17 октября 1815 года сорокашестилетний Наполеон Бонапарт вступил на остров Святой Елены, которому, по собственному признанию, предпочел бы могилу. Гнусным предательством Англии, под покровительство которой император отдался после поражения в Бельгии, возмущался весь мир, и больше всех романтические поэты. Решение британского правительства было в самом деле жесточе смертного приговора: по точному замечанию Дживелегова — человек, которому Европа была мала, оказался заперт на скале посреди моря, в 2 800 километрах от ближайшей суши.

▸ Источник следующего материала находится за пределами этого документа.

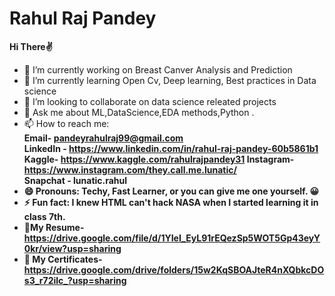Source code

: # Rahul Raj Pandey 



  
  
**Hi There✌**
- 🔭 I’m currently working on Breast Canver Analysis and Prediction 
- 🌱 I’m currently learning Open Cv, Deep learning, Best practices in Data science 
- 👯 I’m looking to collaborate on data science releated projects
- 💬 Ask me about  ML,DataScience,EDA methods,Python .
- 📫 How to reach me: <br>  <b>Email<b>- pandeyrahulraj99@gmail.com<br>
                             <b>LinkedIn<b> - https://www.linkedin.com/in/rahul-raj-pandey-60b5861b1 <br>
                             <b>Kaggle<b>- https://www.kaggle.com/rahulrajpandey31
                             <b>Instagram<b>- https://www.instagram.com/they.call.me.lunatic/ <br>
                             <b>Snapchat<b> - lunatic.rahul                               
- 😄 Pronouns: Techy, Fast Learner, or you can give me one yourself. 😀
- ⚡ Fun fact: I knew HTML can't hack NASA  when I started learning it in class 7th.
- 📜My Resume- https://drive.google.com/file/d/1YIeI_EyL91rEQezSp5WOT5Gp43eyY0kr/view?usp=sharing
- 📄 My Certificates-https://drive.google.com/drive/folders/15w2KqSBOAJteR4nXQbkcDOs3_r72ilc_?usp=sharing


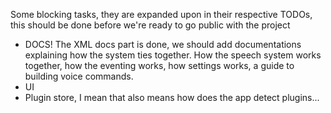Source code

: ﻿Some blocking tasks, they are expanded upon in their respective TODOs, this should be done before we're ready to go
public with the project

- DOCS! The XML docs part is done, we should add documentations explaining how the system ties together.
  How the speech system works together, how the eventing works, how settings works, a guide to building voice commands.
- UI
- Plugin store, I mean that also means how does the app detect plugins...
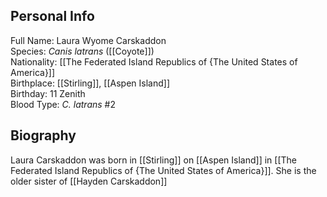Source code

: ## Personal Info

Full Name: Laura Wyome Carskaddon  
Species: _Canis latrans_ ([[Coyote]])  
Nationality: [[The Federated Island Republics of {The United States of America}]]  
Birthplace: [[Stirling]], [[Aspen Island]]  
Birthday: 11 Zenith  
Blood Type: _C. latrans_ #2  
## Biography

Laura Carskaddon was born in [[Stirling]] on [[Aspen Island]] in [[The Federated Island Republics of {The United States of America}]]. She is the older sister of [[Hayden Carskaddon]]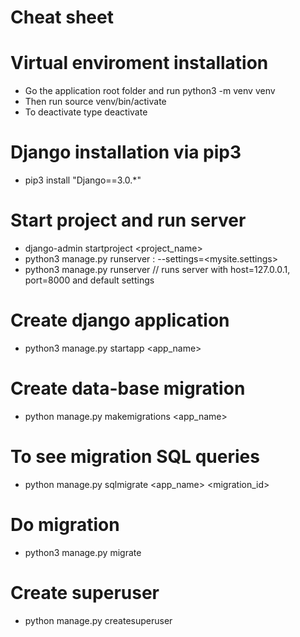 # Cheat sheet

# Virtual enviroment installation
+ Go the application root folder and run python3 -m venv venv
+ Then run source venv/bin/activate
+ To deactivate type deactivate

# Django installation via pip3
+ pip3 install "Django==3.0.*"

# Start project and run server
+ django-admin startproject <project_name>
+ python3 manage.py runserver <host>:<port> \--settings=<mysite.settings>
+ python3 manage.py runserver // runs server with host=127.0.0.1, 
port=8000 and default settings

# Create django application
+ python3 manage.py startapp <app_name>

# Create data-base migration
+ python manage.py makemigrations <app_name>

# To see migration SQL queries
+ python manage.py sqlmigrate <app_name> <migration_id>

# Do migration
+ python3 manage.py migrate

# Create superuser
+ python manage.py createsuperuser
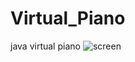 # Virtual_Piano
java virtual piano
![screen](https://user-images.githubusercontent.com/123901071/218215120-6ecffcee-8dbb-4f19-9855-3816eab726d4.png)
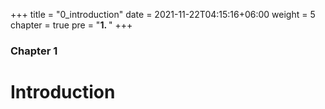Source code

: +++
title = "0_introduction"
date = 2021-11-22T04:15:16+06:00
weight = 5
chapter = true
pre = "<b>1. </b>"
+++

### Chapter 1

# Introduction
 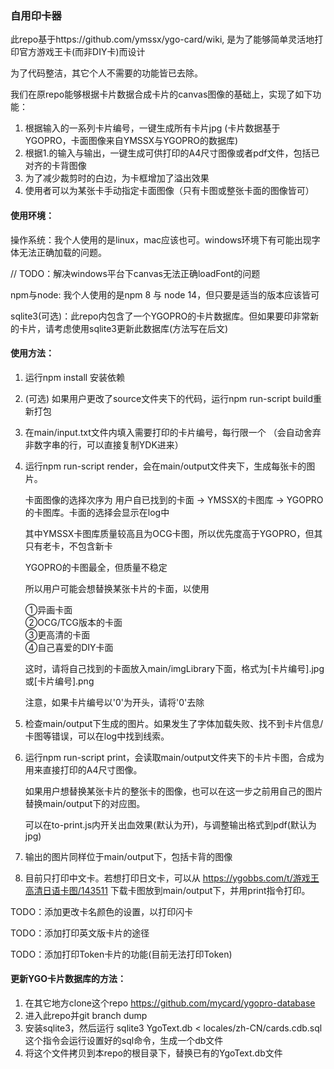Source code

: ### 自用印卡器

此repo基于https://github.com/ymssx/ygo-card/wiki, 是为了能够简单灵活地打印官方游戏王卡(而非DIY卡)而设计

为了代码整洁，其它个人不需要的功能皆已去除。

我们在原repo能够根据卡片数据合成卡片的canvas图像的基础上，实现了如下功能：

1. 根据输入的一系列卡片编号，一键生成所有卡片jpg 
    (卡片数据基于YGOPRO，卡面图像来自YMSSX与YGOPRO的数据库)
2. 根据1.的输入与输出，一键生成可供打印的A4尺寸图像或者pdf文件，包括已对齐的卡背图像
3. 为了减少裁剪时的白边，为卡框增加了溢出效果
4. 使用者可以为某张卡手动指定卡面图像（只有卡图或整张卡面的图像皆可）

#### 使用环境：

操作系统：我个人使用的是linux，mac应该也可。windows环境下有可能出现字体无法正确加载的问题。

// TODO：解决windows平台下canvas无法正确loadFont的问题

npm与node: 我个人使用的是npm 8 与 node 14，但只要是适当的版本应该皆可

sqlite3(可选)：此repo内包含了一个YGOPRO的卡片数据库。但如果要印非常新的卡片，请考虑使用sqlite3更新此数据库(方法写在后文)

#### 使用方法：

1. 运行npm install 安装依赖
2. (可选) 如果用户更改了source文件夹下的代码，运行npm run-script build重新打包
3. 在main/input.txt文件内填入需要打印的卡片编号，每行限一个
    （会自动舍弃非数字串的行，可以直接复制YDK进来）
4. 运行npm run-script render，会在main/output文件夹下，生成每张卡的图片。

    卡面图像的选择次序为 用户自已找到的卡面 -> YMSSX的卡图库 -> YGOPRO的卡图库。卡面的选择会显示在log中

    其中YMSSX卡图库质量较高且为OCG卡图，所以优先度高于YGOPRO，但其只有老卡，不包含新卡

    YGOPRO的卡图最全，但质量不稳定

    所以用户可能会想替换某张卡片的卡面，以使用 
    
    ①异画卡面  
    ②OCG/TCG版本的卡面   
    ③更高清的卡面  
    ④自己喜爱的DIY卡面  

    这时，请将自己找到的卡面放入main/imgLibrary下面，格式为[卡片编号].jpg或[卡片编号].png

    注意，如果卡片编号以'0'为开头，请将'0'去除
5. 检查main/output下生成的图片。如果发生了字体加载失败、找不到卡片信息/卡图等错误，可以在log中找到线索。
6. 运行npm run-script print，会读取main/output文件夹下的卡片卡图，合成为用来直接打印的A4尺寸图像。

    如果用户想替换某张卡片的整张卡的图像，也可以在这一步之前用自己的图片替换main/output下的对应图。

    可以在to-print.js内开关出血效果(默认为开)，与调整输出格式到pdf(默认为jpg)
7. 输出的图片同样位于main/output下，包括卡背的图像
8. 目前只打印中文卡。若想打印日文卡，可以从 https://ygobbs.com/t/游戏王高清日语卡图/143511 下载卡图放到main/output下，并用print指令打印。


TODO：添加更改卡名颜色的设置，以打印闪卡

TODO：添加打印英文版卡片的途径 

TODO：添加打印Token卡片的功能(目前无法打印Token)

#### 更新YGO卡片数据库的方法：
1. 在其它地方clone这个repo https://github.com/mycard/ygopro-database
2. 进入此repo并git branch dump
3. 安装sqlite3，然后运行 sqlite3 YgoText.db < locales/zh-CN/cards.cdb.sql
    这个指令会运行设置好的sql命令，生成一个db文件
4. 将这个文件拷贝到本repo的根目录下，替换已有的YgoText.db文件
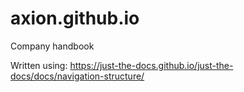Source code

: # axion.github.io
Company handbook

Written using: https://just-the-docs.github.io/just-the-docs/docs/navigation-structure/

Как относиться к Наполеону сегодня — вопрос столь необъятный, что трогать его боятся; особенно в России, где ассоциации со Сталиным неизбежны. У нас еще любят вспоминать под это же дело Карла XII, которому Станислав Куняев посвятил свое единственное, кажется, хорошее стихотворение — «А все-таки нация чтит короля», имея в виду, как сам признавался, все того же Иосифа Горийского. Ну да, «уровень жизни понизил», «уровень славы повысил», и мы его победили, и правильно сделали, но как-то при этом уважаем. Просто в случае с Наполеоном матрица очень уж наглядна: в России любят деятелей этого типа, они нам милей, чем скучные законники или плоские либералы, нам нравится их грубость, их остроумие, сила, несомненный талант — но именно Россия становится их могилой, «и начинанья, взнесшиеся мощно», увязают в местных болотах. После чего все заканчивается либо пуговицей при Фредрикстене (Карлу пробили висок русской пуговицей, забитой в мушкет), либо каменной шишкой («черные стены с подножием пены» — Цветаева была последним из русских поэтов, влюбленных в Наполеона). Да и в случае Сталина, в общем, все тоже кончилось не ахти — Россия сожрала и сталинскую империю, не выстроив, правда, на ее месте ничего более убедительного; но это пока.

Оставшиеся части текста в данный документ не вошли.